Member of the India Parliament for Patan
- In office 16 May 2014 – 23 May 2019
- Preceded by: Jagdish Thakor
- Succeeded by: Bharatsinhji Dabhi
- Constituency: Patan

Personal details
- Born: Liladharbhai Khodaji Vaghela 17 February 1935 Patan, Bombay Presidency, British India
- Died: 17 September 2020 (aged 85) Gandhinagar, Gujarat, India
- Party: Bharatiya Janata Party
- Other political affiliations: Janata Dal Indian National Congress
- Children: 5
- Alma mater: Gujarat Vidyapith
- Occupation: Farmer, Teacher

= Liladhar Vaghela =

Indian politician (1935–2020)

Liladharbhai Khodaji Vaghela (17 February 1935 – 17 September 2020) was a Member of Parliament or Lok Sabha from Patan constituency in Gujarat, India.

==Personal==
Liladharbhai Khodaji Vaghela was born in
Patan. He started his career in agriculture, social work and journalism.
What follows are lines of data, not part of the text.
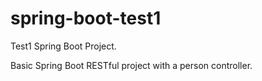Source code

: # spring-boot-test1
Test1 Spring Boot Project.

Basic Spring Boot RESTful project with a person controller.
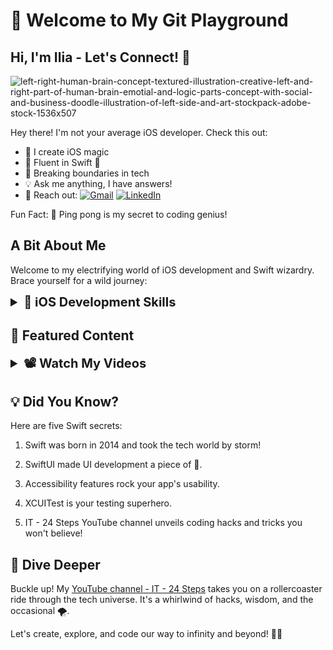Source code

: # 👋 Welcome to My Git Playground

## Hi, I'm Ilia - Let's Connect! 🚀

![left-right-human-brain-concept-textured-illustration-creative-left-and-right-part-of-human-brain-emotial-and-logic-parts-concept-with-social-and-business-doodle-illustration-of-left-side-and-art-stockpack-adobe-stock-1536x507](https://github.com/ilia-pavlov/Ilia-Pavlov/assets/68978403/b432588e-c3b7-4232-bb1a-2afd31466687)


Hey there! I'm not your average iOS developer. Check this out:

- 🚀 I create iOS magic
- 🌱 Fluent in Swift 🦅
- 🌟 Breaking boundaries in tech
- 💡 Ask me anything, I have answers!
- 🚀 Reach out: [![Gmail](https://img.shields.io/badge/Email-Gmail-critical?style=for-the-badge&logo=gmail)](mailto:iliapavlov314@gmail.com)
[![LinkedIn](https://img.shields.io/badge/LinkedIn-Connect-blue?style=for-the-badge&logo=linkedin)](https://www.linkedin.com/in/ilia-pavlov-ny34722/)


Fun Fact: 🏓 Ping pong is my secret to coding genius!

## A Bit About Me

Welcome to my electrifying world of iOS development and Swift wizardry. Brace yourself for a wild journey:

<details>
<summary style="font-size: 20px; font-weight: bold; cursor: pointer;">🚀 iOS Development Skills</summary>

<br>

[![UIKit](https://img.shields.io/badge/iOS-UIKit-informational?style=flat&logo=ios&logoColor=white&color=4AB197)](https://developer.apple.com/documentation/uikit)
[![SwiftUI](https://img.shields.io/badge/iOS-SwiftUI-informational?style=flat&logo=swift&logoColor=white&color=4AB197)](https://developer.apple.com/documentation/swiftui)
[![XCTest](https://img.shields.io/badge/iOS-XCTest-informational?style=flat&logo=swift&logoColor=white&color=4AB197)](https://developer.apple.com/documentation/xctest)
[![Core Data](https://img.shields.io/badge/iOS-Core_Data-informational?style=flat&logo=coredata&logoColor=white&color=4AB197)](https://developer.apple.com/documentation/coredata)
[![CocoaPods](https://img.shields.io/badge/iOS-CocoaPods-informational?style=flat&logo=cocoapods&logoColor=white&color=4AB197)](https://cocoapods.org/)
[![Alamofire](https://img.shields.io/badge/iOS-Alamofire-informational?style=flat&logo=swift&logoColor=white&color=4AB197)](https://github.com/Alamofire/Alamofire)
[![Firebase](https://img.shields.io/badge/iOS-Firebase-informational?style=flat&logo=firebase&logoColor=white&color=4AB197)](https://firebase.google.com/)
[![Realm](https://img.shields.io/badge/iOS-Realm-informational?style=flat&logo=realm&logoColor=white&color=4AB197)](https://realm.io/)
[![Fastlane](https://img.shields.io/badge/iOS-Fastlane-informational?style=flat&logo=fastlane&logoColor=white&color=4AB197)](https://fastlane.tools/)
[![Swift Package Manager](https://img.shields.io/badge/iOS-SPM-informational?style=flat&logo=swift&logoColor=white&color=4AB197)](https://swift.org/package-manager/)
[![Xcode](https://img.shields.io/badge/iOS-Xcode-informational?style=flat&logo=xcode&logoColor=white&color=4AB197)](https://developer.apple.com/xcode/)

</details>




## 🎯 Featured Content

<details>
<summary style="font-size: 20px; font-weight: bold; cursor: pointer;">📽️ Watch My Videos</summary>

1. **🌈 Unleash the Magic: Accessibility in SwiftUI** - [Watch my talk](https://youtu.be/PbZlNedEii8?si=VewMH6LRI-5u8u7w) and see how SwiftUI makes accessibility a breeze.

2. **🚀 Into the Matrix: XCUITest Architecture Overview** - Experience the future of app testing on [YouTube](https://www.youtube.com/watch?v=sTLhZ30ax5A).

3. **🛠️ [Dependency Injection & Constructor Issues](https://youtu.be/6Z9aYmkIIkU?si=kI9pxpOmU2JJoZ4V)** - I have a video where I explain Dependency Injection and how to solve injection constructor issues. Check it out to level up your knowledge!

4. **🧪[XCUITest] How to start? Lesson 1** - To see the code from this video, check the uiTest/how-to-start branch. [YouTube](https://youtu.be/ATb25pY6Sqo?si=dmzFI1moOG5N1Rb3).

</details>

## 💡 Did You Know?

Here are five Swift secrets:

1. Swift was born in 2014 and took the tech world by storm!

2. SwiftUI made UI development a piece of 🍰.

3. Accessibility features rock your app's usability.

4. XCUITest is your testing superhero.

5. IT - 24 Steps YouTube channel unveils coding hacks and tricks you won't believe!

## 🚀 Dive Deeper

Buckle up! My [YouTube channel - IT - 24 Steps](https://www.youtube.com/channel/UCtTMh7w0ifPUVD1atOfQimQ) takes you on a rollercoaster ride through the tech universe. It's a whirlwind of hacks, wisdom, and the occasional 🌪️.

Let's create, explore, and code our way to infinity and beyond! 🚀🌌
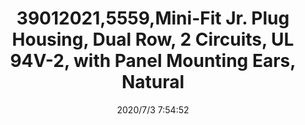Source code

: ﻿---
layout: post 
title: 39012021,5559,Mini-Fit Jr. Plug Housing, Dual Row, 2 Circuits, UL 94V-2, with Panel Mounting Ears, Natural
tags: 
categories: housing-terminal
overview: Mini-Fit Jr. Plug Housing, Dual Row, 2 Circuits, UL 94V-2, with Panel Mounting Ears, Natural
series: 5557
part_number: 39012021
thumb_img: static/202007/418-thumb-20200703155534.jpg
small_img: static/202007/418-20200703155534.jpg
date: 2020/7/3 7:54:52
---




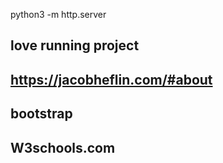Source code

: 

python3 -m http.server

## love running project
## https://jacobheflin.com/#about
## bootstrap
## W3schools.com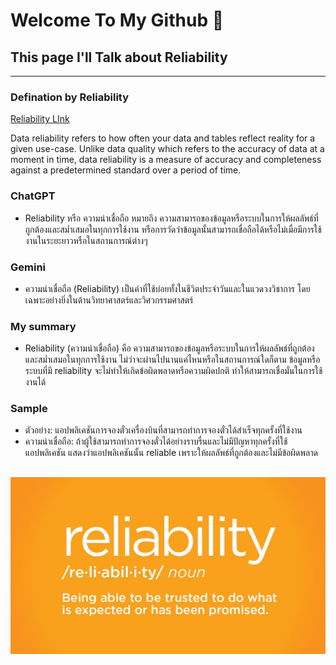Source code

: # Welcome To My Github 🌈
## This page I'll Talk about Reliability
---
### Defination by Reliability
[Reliability LInk](https://www.montecarlodata.com/blog-what-is-data-reliability/?utm_source=chatgpt.com)

Data reliability refers to how often your data and tables reflect reality for a given use-case. Unlike data quality which refers to the accuracy of data at a moment in time, data reliability is a measure of accuracy and completeness against a predetermined standard over a period of time.

### ChatGPT
- Reliability หรือ ความน่าเชื่อถือ หมายถึง ความสามารถของข้อมูลหรือระบบในการให้ผลลัพธ์ที่ถูกต้องและสม่ำเสมอในทุกการใช้งาน หรือการวัดว่าข้อมูลนั้นสามารถเชื่อถือได้หรือไม่เมื่อมีการใช้งานในระยะยาวหรือในสถานการณ์ต่างๆ

### Gemini
- ความน่าเชื่อถือ (Reliability) เป็นคำที่ใช้บ่อยทั้งในชีวิตประจำวันและในแวดวงวิชาการ โดยเฉพาะอย่างยิ่งในด้านวิทยาศาสตร์และวิศวกรรมศาสตร์

### My summary
- Reliability (ความน่าเชื่อถือ) คือ ความสามารถของข้อมูลหรือระบบในการให้ผลลัพธ์ที่ถูกต้องและสม่ำเสมอในทุกการใช้งาน ไม่ว่าจะผ่านไปนานแค่ไหนหรือในสถานการณ์ใดก็ตาม ข้อมูลหรือระบบที่มี reliability จะไม่ทำให้เกิดข้อผิดพลาดหรือความผิดปกติ ทำให้สามารถเชื่อมั่นในการใช้งานได้

### Sample
- ตัวอย่าง: แอปพลิเคชันการจองตั๋วเครื่องบินที่สามารถทำการจองตั๋วได้สำเร็จทุกครั้งที่ใช้งาน
- ความน่าเชื่อถือ: ถ้าผู้ใช้สามารถทำการจองตั๋วได้อย่างราบรื่นและไม่มีปัญหาทุกครั้งที่ใช้แอปพลิเคชัน แสดงว่าแอปพลิเคชันนั้น reliable เพราะให้ผลลัพธ์ที่ถูกต้องและไม่มีข้อผิดพลาด

![Alt text](mypicture/Reliability.jpeg)
---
He was the founder editor of Banas Sandesh weekly for last 25 years. On 31 August 2018, he was attacked by a stray cow outside his residence in Gandhinagar. He suffered two fractured ribs in the attack.

==Political career==
Liladhar Vaghela was in the Congress party in the past, and he was a minister in late Chimanbhai Patel ministry. He came to limelight when he contested the Lok Sabha election against then heavyweight Congress leader Shankersinh Vaghela in 2004. Though he was from north Gujarat, he was chosen by Modi to contest the election of central Gujarat's Kapadvanj against locally experienced candidate Shankarsinh, because he was from Thakor community. Vaghela lost the election. He found his place in Modi ministry as minister of state after winning the Patan Constituency.

Assembly Career:

Member:
1. Fifth Gujarat Legislative Assembly, 1975–80.
2. Seventh Gujarat Legislative Assembly, 1985–90.
3. Eighth Gujarat Legislative Assembly, 1990–95.
4. Tenth Gujarat Legislative Assembly, 1998–2002.
5. Twelfth Gujarat Legislative Assembly, 2007–2012.
6. Thirteenth Gujarat Legislative Assembly, 2012–2017.

Whip:
1. Gujarat Legislature Janata Dal, 1985–90.

Minister:
1. Minister for Panchayats and Rural Housing in Govt. of Gujarat 1990–95.
2. Minister of State for Consumer affairs, including Weight and Measurement (Independent Charge).
3. Minister of Rural Development, 1999–2001.
4. Minister of Prison (Independent Charge), 2001–2002.
5. Minister of Agriculture, 2001–2002.
6. Minister of State for Labour and Employment, 2011–2012.
7. Minister of State for AH, Fisheries, Cow Breeding, SEBC Welfare, 2012–2013, Minister of State for SEBC Welfare 2013–2017.

Activities:
President:
1. Banaskantha District Economically Backward Society Service Union since 1985,
2. Banaskantha District Jan Morcho,
3. Mid-Day Meal Evaluation Committee, Govt. of Gujarat,
4. Banaskantha District Panchayat since 1984,
5. Banaskantha District Thakor Samaj, 1972–91,
6. Banaskantha Youth Congress 1972–75,
7. Banaskantha District Janata Dal, 1989–90.

Vice President:
1. Gujarat Pradesh: Jan Morcho since 1985
2. Banaskantha District: Congress Committee from 1977–78 to 1982–83.

Convenor:
1. Gujarat Vikasati Jati Vikas Mandal since 1985,
2. Gujarat "Aavidal" Vikas Parishad Since 1996.

Other:
Organization-
1. District Organiser and District Leader, Banaskantha District Congress Seva Dal, 1955–64.
2. Chairman, Banaskantha District Panchayat, Education Committee, 1981–83.

Teacher:
- He was the Rector and a Teacher at Lokniketan Organisation for Five Years.
- He was a teacher in the Secondary High School run by Vividhlakshi Vidyamandir.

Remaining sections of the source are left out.